Sechs spanische Akteure, dazu zwei Deutsche, ein Franzose, ein Schweizer sowie ein Georgier. Es war wahrlich nicht die EM der Individualkönner. Die Engländer, Franzosen und Niederländer ließen mit ihren defensiven Strategien wenig Raum für individuelle Entfaltung. Auch dafür wird diese EM in Erinnerung bleiben.
Ein Dank zum Schluss
Damit wären wir am Ende des Tagebuchs angelangt. Es war das dritte Turnier, das ich auf meinem Blog begleitet habe. Auch wenn das Turnier im Vergleich zu 2021 und 2022 weder sportlich überzeugte noch dermaßen politisch aufgeladen war: Es gab dennoch genug Themen, über die ich meinen Senf ausgießen konnte.
Ich möchte mich bei euch bedanken, liebe Leserinnen und Leser, dass ihr die Beiträge weiterhin konsumiert. Die Blogosphäre liegt im Sterben. Instagram, Tik Tok und Twitter machen es unabhängigen Journalisten schwer, ihre Inhalte zu verbreiten. Links zu anderen Seiten sind dort entweder nicht möglich oder werden – wie im Fall von Twitter – massiv bestraft in Form von verminderter Reichweite. Auf meiner Seite waren Klickzahlen zwar nicht so beeindruckend wie 2021, aber deutlich besser als bei der boykottierten WM 2022. Insofern vielen Dank für alle, die in Zeiten des Social Media noch Newsletter abonnieren oder auf Seiten wie dieser vorbeischauen!

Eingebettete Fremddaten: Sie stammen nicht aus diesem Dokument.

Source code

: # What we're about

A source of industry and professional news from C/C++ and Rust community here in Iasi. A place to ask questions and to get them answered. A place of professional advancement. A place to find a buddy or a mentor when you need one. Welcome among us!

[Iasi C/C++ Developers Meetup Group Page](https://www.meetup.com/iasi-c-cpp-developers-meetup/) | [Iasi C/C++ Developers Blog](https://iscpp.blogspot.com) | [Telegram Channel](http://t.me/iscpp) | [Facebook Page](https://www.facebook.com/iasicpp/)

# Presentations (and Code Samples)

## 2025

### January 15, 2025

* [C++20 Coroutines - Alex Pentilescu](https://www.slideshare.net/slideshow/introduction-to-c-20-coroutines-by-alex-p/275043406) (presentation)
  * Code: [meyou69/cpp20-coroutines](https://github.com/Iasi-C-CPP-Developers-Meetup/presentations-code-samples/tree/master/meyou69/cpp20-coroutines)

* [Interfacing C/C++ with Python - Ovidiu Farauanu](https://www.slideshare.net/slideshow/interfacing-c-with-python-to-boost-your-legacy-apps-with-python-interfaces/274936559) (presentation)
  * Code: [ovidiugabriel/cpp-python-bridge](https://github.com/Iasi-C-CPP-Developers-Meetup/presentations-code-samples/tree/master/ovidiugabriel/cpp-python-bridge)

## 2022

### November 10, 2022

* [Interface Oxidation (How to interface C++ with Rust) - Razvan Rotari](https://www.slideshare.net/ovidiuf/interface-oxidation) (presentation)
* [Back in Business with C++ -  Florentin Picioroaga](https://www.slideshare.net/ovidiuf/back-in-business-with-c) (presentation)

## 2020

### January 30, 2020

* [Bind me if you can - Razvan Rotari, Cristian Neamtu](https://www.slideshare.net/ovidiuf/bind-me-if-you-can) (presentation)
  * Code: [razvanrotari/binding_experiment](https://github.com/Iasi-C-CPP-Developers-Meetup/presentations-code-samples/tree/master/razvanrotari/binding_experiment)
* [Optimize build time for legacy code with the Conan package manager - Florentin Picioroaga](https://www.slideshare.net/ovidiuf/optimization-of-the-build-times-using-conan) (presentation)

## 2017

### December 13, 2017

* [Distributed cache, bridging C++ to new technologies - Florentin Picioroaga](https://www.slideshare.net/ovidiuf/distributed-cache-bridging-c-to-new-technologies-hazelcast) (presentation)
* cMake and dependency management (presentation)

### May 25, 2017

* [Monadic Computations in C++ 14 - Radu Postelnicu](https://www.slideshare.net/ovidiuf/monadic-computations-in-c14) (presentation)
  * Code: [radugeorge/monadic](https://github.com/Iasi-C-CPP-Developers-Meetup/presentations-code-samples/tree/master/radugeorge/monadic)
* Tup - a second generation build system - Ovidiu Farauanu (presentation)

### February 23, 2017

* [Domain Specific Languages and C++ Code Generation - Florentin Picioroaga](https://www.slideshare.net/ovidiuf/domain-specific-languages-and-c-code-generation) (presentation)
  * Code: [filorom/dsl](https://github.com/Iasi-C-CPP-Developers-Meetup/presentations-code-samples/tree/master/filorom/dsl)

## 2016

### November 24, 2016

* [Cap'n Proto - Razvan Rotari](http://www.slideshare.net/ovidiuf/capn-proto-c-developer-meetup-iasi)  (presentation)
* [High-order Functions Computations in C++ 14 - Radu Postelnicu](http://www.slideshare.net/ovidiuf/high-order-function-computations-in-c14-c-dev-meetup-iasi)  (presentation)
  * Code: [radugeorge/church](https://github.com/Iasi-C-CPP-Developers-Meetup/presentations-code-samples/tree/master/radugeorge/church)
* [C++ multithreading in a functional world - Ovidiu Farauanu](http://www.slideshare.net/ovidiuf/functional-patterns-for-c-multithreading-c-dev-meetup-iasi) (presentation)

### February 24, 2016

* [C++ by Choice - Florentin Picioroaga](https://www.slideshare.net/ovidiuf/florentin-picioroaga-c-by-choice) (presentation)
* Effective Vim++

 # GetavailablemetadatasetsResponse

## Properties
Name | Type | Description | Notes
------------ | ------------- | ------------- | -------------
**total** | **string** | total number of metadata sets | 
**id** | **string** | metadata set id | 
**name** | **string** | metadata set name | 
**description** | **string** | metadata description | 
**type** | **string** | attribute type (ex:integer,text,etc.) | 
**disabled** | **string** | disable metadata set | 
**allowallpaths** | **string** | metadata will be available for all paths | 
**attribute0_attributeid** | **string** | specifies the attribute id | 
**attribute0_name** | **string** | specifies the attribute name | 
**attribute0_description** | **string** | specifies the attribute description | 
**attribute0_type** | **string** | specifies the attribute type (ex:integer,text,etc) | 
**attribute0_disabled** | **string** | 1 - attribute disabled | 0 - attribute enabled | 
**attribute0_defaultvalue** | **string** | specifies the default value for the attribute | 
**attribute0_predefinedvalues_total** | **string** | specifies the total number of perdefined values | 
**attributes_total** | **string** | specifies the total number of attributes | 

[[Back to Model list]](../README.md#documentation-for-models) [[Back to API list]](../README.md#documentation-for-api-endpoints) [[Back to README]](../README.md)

Ein besonderer Dank gebührt allen, die über Ko-Fi eine kleine Spende überwiesen haben. Mittlerweile habe ich mit diesem Tagebuch einen vierstelligen Beitrag eingenommen. Das weckt in mir den Geist, diesen Blog auch abseits der großen Turniere zu reaktivieren. Spätestens in zwei Jahren werden wir uns an dieser Stelle wiedersehen, wenn die Weltmeisterschaft in Nordamerika ansteht. Bis dahin: Gut Kick!
Das Titelbild zeigt Alvaro Morata und stammt von dianjay. Lizenz: CC BY 3.0.
Top Tagebuch, Schönen Urlaub
Bester Fußballblog, mit Abstand. Vielen Dank!
Kein Xhaka? Klar, kann verstehen, dass mit Rodri und Kante da starke Kandidaten dabei sind, aber Xhaka war schon stark anzuschauen und selbst wenn man die BL nicht verfolgt hat, konnte man da sehen, was ein Teil des Leverkusener Erfolgs ist.
Geh mit Deiner Auswahl mit, Tobi. Auch bei mir wären 7 Spanier in der ersten Elf.
danke für die wie immer lesenswerten tagebucheinträge! ein turnier ist für mich immer besser wenn ich dabei deinen blog lesen kann.